As shown in the following figure, the filter condition WHERE date = '202201' AND region = 'beijing' uses both the level-1 partition key date and the level-2 partition key region. In this case, the ePQ optimizer can remove all irrelevant partitions, and generates an execution plan that contains only the partitions that meet the condition. This way, only the required partitions are scanned by the executor.

image

Example

  1. Create a multi-level partitioned table.

    CREATE TABLE r1 (a INT, b TIMESTAMP) PARTITION BY RANGE (b);
    
    CREATE TABLE r1_p1 PARTITION OF r1 FOR VALUES FROM ('2000-01-01') TO ('2010-01-01') PARTITION BY RANGE (a);
    CREATE TABLE r1_p1_p1 PARTITION OF r1_p1 FOR VALUES FROM (1) TO (1000000);
    CREATE TABLE r1_p1_p2 PARTITION OF r1_p1 FOR VALUES FROM (1000000) TO (2000000);
    
    CREATE TABLE r1_p2 PARTITION OF r1 FOR VALUES FROM ('2010-01-01') TO ('2020-01-01') PARTITION BY RANGE (a);
    CREATE TABLE r1_p2_p1 PARTITION OF r1_p2 FOR VALUES FROM (1) TO (1000000);
    CREATE TABLE r1_p2_p2 PARTITION OF r1_p2 FOR VALUES FROM (1000000) TO (2000000);
  2. Enable the ePQ feature and the partitioned table scan feature of ePQ.

    SET polar_enable_px TO ON;
    SET polar_px_enable_partition TO ON;
  3. Disable the multi-level partition scan feature of ePQ by setting the polar_px_optimizer_multilevel_partitioning parameter to OFF. Query the execution plan of an SQL statement that uses both partition keys in a filter condition.

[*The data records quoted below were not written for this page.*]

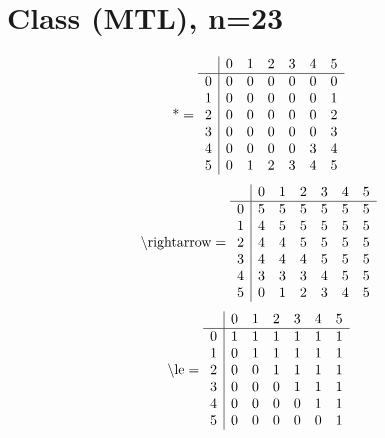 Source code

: \documentclass[11pt]{article}
\begin{document}
\section{Class (MTL), n=23}
\[\text{*} = 
\begin{array}{r | r r r r r r}
 & 0 & 1 & 2 & 3 & 4 & 5 \\ \hline
0 & 0 & 0 & 0 & 0 & 0 & 0 \\
1 & 0 & 0 & 0 & 0 & 0 & 1 \\
2 & 0 & 0 & 0 & 0 & 0 & 2 \\
3 & 0 & 0 & 0 & 0 & 0 & 3 \\
4 & 0 & 0 & 0 & 0 & 3 & 4 \\
5 & 0 & 1 & 2 & 3 & 4 & 5 \\
\end{array}
\]
\[\text{\textbackslash rightarrow} = 
\begin{array}{r | r r r r r r}
 & 0 & 1 & 2 & 3 & 4 & 5 \\ \hline
0 & 5 & 5 & 5 & 5 & 5 & 5 \\
1 & 4 & 5 & 5 & 5 & 5 & 5 \\
2 & 4 & 4 & 5 & 5 & 5 & 5 \\
3 & 4 & 4 & 4 & 5 & 5 & 5 \\
4 & 3 & 3 & 3 & 4 & 5 & 5 \\
5 & 0 & 1 & 2 & 3 & 4 & 5 \\
\end{array}
\]
\[\text{\textbackslash le} = 
\begin{array}{r | r r r r r r}
 & 0 & 1 & 2 & 3 & 4 & 5 \\ \hline
0 & 1 & 1 & 1 & 1 & 1 & 1 \\
1 & 0 & 1 & 1 & 1 & 1 & 1 \\
2 & 0 & 0 & 1 & 1 & 1 & 1 \\
3 & 0 & 0 & 0 & 1 & 1 & 1 \\
4 & 0 & 0 & 0 & 0 & 1 & 1 \\
5 & 0 & 0 & 0 & 0 & 0 & 1 \\
\end{array}
\]
\end{document}
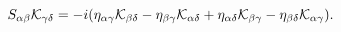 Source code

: \begin{equation}
S_{\alpha\beta}{\cal K}_{\gamma\delta}=-i(\eta_{\alpha\gamma}{\cal
K}_{\beta\delta}-\eta_{\beta\gamma} {\cal
K}_{\alpha\delta}+\eta_{\alpha\delta}{\cal
K}_{\beta\gamma}-\eta_{\beta\delta}{\cal K}_{\alpha\gamma}).
\label{eq:spi}
\end{equation}

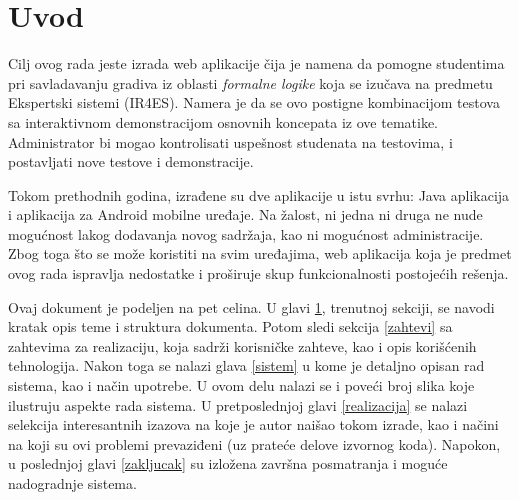 \chapter{Uvod}\label{uvod}
Cilj ovog rada jeste izrada web aplikacije čija je namena da pomogne studentima pri savladavanju gradiva iz oblasti \emph{formalne logike} koja se izučava na predmetu Ekspertski sistemi (IR4ES). Namera je da se ovo postigne kombinacijom testova sa interaktivnom demonstracijom osnovnih koncepata iz ove tematike. Administrator bi mogao kontrolisati uspešnost studenata na testovima, i postavljati nove testove i demonstracije.

Tokom prethodnih godina, izrađene su dve aplikacije u istu svrhu: Java aplikacija i aplikacija za Android mobilne uređaje. Na žalost, ni jedna ni druga ne nude mogućnost lakog dodavanja novog sadržaja, kao ni mogućnost administracije. Zbog toga što se može koristiti na svim uređajima, web aplikacija koja je predmet ovog rada ispravlja nedostatke i proširuje skup funkcionalnosti postojećih rešenja.

Ovaj dokument je podeljen na pet celina. U glavi \ref{uvod}, trenutnoj sekciji, se navodi kratak opis teme i struktura dokumenta. Potom sledi sekcija \ref{zahtevi} sa zahtevima za realizaciju, koja sadrži korisničke zahteve, kao i opis korišćenih tehnologija. Nakon toga se nalazi glava \ref{sistem} u kome je detaljno opisan rad sistema, kao i način upotrebe. U ovom delu nalazi se i poveći broj slika koje ilustruju aspekte rada sistema. U pretposlednjoj glavi \ref{realizacija} se nalazi selekcija interesantnih izazova na koje je autor naišao tokom izrade, kao i načini na koji su ovi problemi prevaziđeni (uz prateće delove izvornog koda). Napokon, u poslednjoj glavi \ref{zakljucak} su izložena završna posmatranja i moguće nadogradnje sistema. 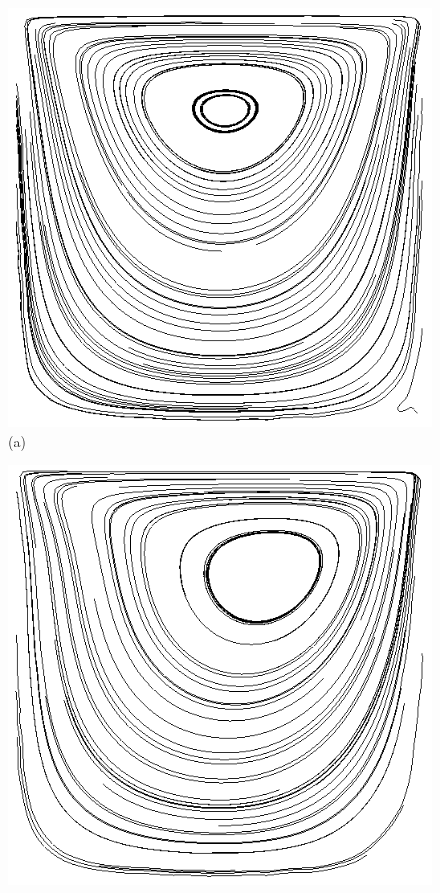 \begin{figure}[H]
     \centering
     \begin{minipage}{.45\linewidth}
      \centering
      \includegraphics[scale=0.3]{./02_chaps/cap_validation/figure/Re_10_stream_countours.png}\\
      (a)
     \end{minipage}%
     \begin{minipage}{.45\linewidth}
      \centering
      \includegraphics[scale=0.3]{./02_chaps/cap_validation/figure/Re_100_stream_countours.png}\\

\end{minipage}
\end{figure}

The execution plan based on static partition pruning of the built-in optimizer of PostgreSQL is generated.

    SET polar_px_optimizer_multilevel_partitioning TO OFF;
    EXPLAIN (COSTS OFF) SELECT * FROM r1 WHERE a < 1000000 AND b < '2009-01-01 00:00:00';
                                           QUERY PLAN
    ----------------------------------------------------------------------------------------
     Seq Scan on r1_p1_p1 r1
       Filter: ((a < 1000000) AND (b < '2009-01-01 00:00:00'::timestamp without time zone))
    (2 rows)
  4. Enable the multi-level partition scan feature of ePQ by setting the polar_px_optimizer_multilevel_partitioning parameter to ON. Query the execution plan again.

    SET polar_px_optimizer_multilevel_partitioning TO ON;
    EXPLAIN (COSTS OFF) SELECT * FROM r1 WHERE a < 1000000 AND b < '2009-01-01 00:00:00';
                                                 QUERY PLAN
    ----------------------------------------------------------------------------------------------------
     PX Coordinator 6:1  (slice1; segments: 6)
       ->  Append
             ->  Partial Seq Scan on r1_p1_p1
                   Filter: ((a < 1000000) AND (b < '2009-01-01 00:00:00'::timestamp without time zone))
     Optimizer: PolarDB PX Optimizer
    (5 rows)

    As shown in the preceding execution plan, the ePQ optimizer performs static partition pruning on the multi-level partitioned table. The six processes that execute slice1 need to only perform parallel scan (Partial Seq Scan) on the r1_p1_p1 partition that meets the filter condition, aggregate the scanned data by using the Motion operator PX Coordinator, and then return the data.